Any of them would be great, but I think what you want is someone who has experience in the job, is a noted clinical leader, and can immediately not learn on the job. We are, again, at war, it’s a public health war, and we need a leader who is not going to have to figure out their way to the bathroom for the first six months of the job, but has experience in DC, has deep clinical background, and has the respect of not just clinical side, but the political side. Because I think that ultimately solving this pandemic and coming up with public health solutions is going to be as much of a political solution, to align the different voices around a sensible public health policy, as it is a clinical job. So I would go to the usual suspects, the people who’ve done the job, or the people who are already in the mix, in Washington in a senior leadership position.

David Williams:

John, I know we’re supposed to disagree on the show, I more or less agree with you. I’ll add one more name to the list, Joshua Sharfstein, who was the deputy previously at FDA, and now he’s in Maryland as the Head of the Health and Human Services there.

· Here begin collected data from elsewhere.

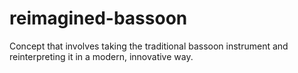 # reimagined-bassoon
Concept that involves taking the traditional bassoon instrument and reinterpreting it in a modern, innovative way.
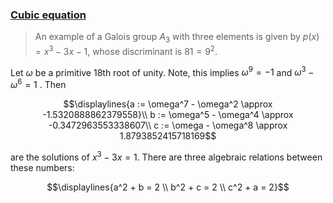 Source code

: ### [Cubic equation](https://en.wikipedia.org/wiki/Cubic_equation)

> An example of a Galois group $A_3$ with three elements is given by $p(x) = x^3 − 3x − 1$, whose discriminant is $81 = 9^2$.

Let $\omega$ be a primitive 18th root of unity.
Note, this implies $\omega^9 = -1$
and
$\omega^3 - \omega^6 = 1$
. Then

$$\displaylines{a := \omega^7 - \omega^2 \approx -1.5320888862379558}\\
b := \omega^5 - \omega^4 \approx -0.3472963553338607\\
c := \omega - \omega^8 \approx 1.8793852415718169$$

are the solutions of $x^3 − 3x = 1$. There are three algebraic relations between these numbers:

$$\displaylines{a^2 + b = 2 \\
b^2 + c = 2 \\
c^2 + a = 2}$$
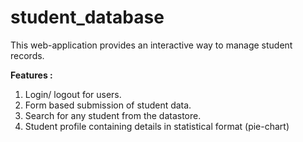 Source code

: # student_database
This web-application provides an interactive way to manage student records.  


**Features :**
1. Login/ logout for users.
2. Form based submission of student data.
3. Search for any student from the datastore.
4. Student profile containing details in statistical format (pie-chart)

So that would be another one that could be good, assuming you’re not available, John, because I know you’re too modest for the role.

John Driscoll:

Josh would not be-

David Williams:

John, you worked at FDA. You did. Weren’t you like an intern there? Like a coffee boy?

John Driscoll:

I was an entrepreneur in residence for the Obama administration helping advise on some new innovation tracks for the Device Bureau. And my brief experience with the FDA as a part-time appointee during the Obama administration just gave me a sense of the absolute pristine clinical and analytical talents of that department, but every department needs to be led and I just hope they can pick- You can even nominate somebody else, David, if you’d like, but Josh Sharfstein would be great because he’s very involved in the public health response in Maryland, which has actually done a pretty good job, and again, having been the deputy in the FDA, would actually know the complexity and the breadth and the reach of this incredible department.

David Williams:

All right, John, well, I’ll say in closing here, let’s hope that FDA gets a permanent commissioner appointed soon, nominated soon, and that actually the government does not shut down and is able to continue along because clearly we need the government to do its job if we are going to try to keep the pandemic … Under control? Bring it down? Manage it? I don’t know.

John Driscoll:

And if the White House Office of Personnel needs ideas for nominations, they should call you, David.

David Williams:

Okay, I’ll let them know. I’m not sure I want my phone number publicized, it’d be ringing off the hook, so to speak. In any case, this is David Williams, President of Health Business Group, unlisted phone number.